◆ What the task requires
Return all lines of the records that contain the word "with".

◆ Listed entries
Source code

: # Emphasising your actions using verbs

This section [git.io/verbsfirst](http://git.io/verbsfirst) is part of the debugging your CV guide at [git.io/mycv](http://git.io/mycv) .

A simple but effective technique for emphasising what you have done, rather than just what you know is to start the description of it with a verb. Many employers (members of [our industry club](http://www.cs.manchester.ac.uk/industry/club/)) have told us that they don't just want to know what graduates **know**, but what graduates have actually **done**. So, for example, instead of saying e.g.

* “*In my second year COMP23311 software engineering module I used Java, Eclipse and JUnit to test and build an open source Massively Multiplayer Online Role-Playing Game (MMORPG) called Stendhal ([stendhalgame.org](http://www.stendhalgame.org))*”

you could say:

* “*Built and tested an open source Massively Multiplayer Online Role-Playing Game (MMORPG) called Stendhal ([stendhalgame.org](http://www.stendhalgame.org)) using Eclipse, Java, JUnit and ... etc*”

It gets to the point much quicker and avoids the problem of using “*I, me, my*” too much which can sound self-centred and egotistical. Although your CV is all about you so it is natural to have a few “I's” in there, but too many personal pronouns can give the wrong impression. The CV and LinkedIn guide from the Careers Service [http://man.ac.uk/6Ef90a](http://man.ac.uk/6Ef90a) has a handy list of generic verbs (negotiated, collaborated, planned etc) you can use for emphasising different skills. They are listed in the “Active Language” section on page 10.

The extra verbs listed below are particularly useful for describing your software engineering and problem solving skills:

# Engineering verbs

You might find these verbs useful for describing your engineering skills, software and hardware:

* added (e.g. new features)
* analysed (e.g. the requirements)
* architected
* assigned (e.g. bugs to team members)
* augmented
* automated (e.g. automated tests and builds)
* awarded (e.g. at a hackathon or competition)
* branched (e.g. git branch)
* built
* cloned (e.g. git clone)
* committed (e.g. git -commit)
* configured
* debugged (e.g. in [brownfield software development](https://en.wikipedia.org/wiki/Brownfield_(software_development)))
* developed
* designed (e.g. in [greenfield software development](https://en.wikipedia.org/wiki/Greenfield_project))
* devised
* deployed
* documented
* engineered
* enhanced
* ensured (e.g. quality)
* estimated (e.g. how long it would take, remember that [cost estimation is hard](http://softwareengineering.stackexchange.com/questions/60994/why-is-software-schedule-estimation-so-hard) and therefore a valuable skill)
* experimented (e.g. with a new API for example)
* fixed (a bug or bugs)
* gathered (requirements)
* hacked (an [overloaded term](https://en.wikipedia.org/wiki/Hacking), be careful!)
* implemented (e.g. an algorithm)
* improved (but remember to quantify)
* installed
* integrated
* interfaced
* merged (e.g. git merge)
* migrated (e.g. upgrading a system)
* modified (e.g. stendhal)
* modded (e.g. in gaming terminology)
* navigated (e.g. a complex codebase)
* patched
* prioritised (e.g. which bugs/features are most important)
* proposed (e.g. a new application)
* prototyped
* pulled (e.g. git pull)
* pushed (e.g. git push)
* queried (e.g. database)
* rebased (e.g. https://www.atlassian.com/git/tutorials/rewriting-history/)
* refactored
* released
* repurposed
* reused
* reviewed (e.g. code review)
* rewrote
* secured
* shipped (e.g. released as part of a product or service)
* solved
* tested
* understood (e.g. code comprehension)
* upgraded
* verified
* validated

◆ Solution to the exercise
A simple but effective technique for emphasising what you have done, rather than just what you know is to start the description of it with a verb. Many employers (members of [our industry club](http://www.cs.manchester.ac.uk/industry/club/)) have told us that they don't just want to know what graduates **know**, but what graduates have actually **done**. So, for example, instead of saying e.g.
* experimented (e.g. with a new API for example)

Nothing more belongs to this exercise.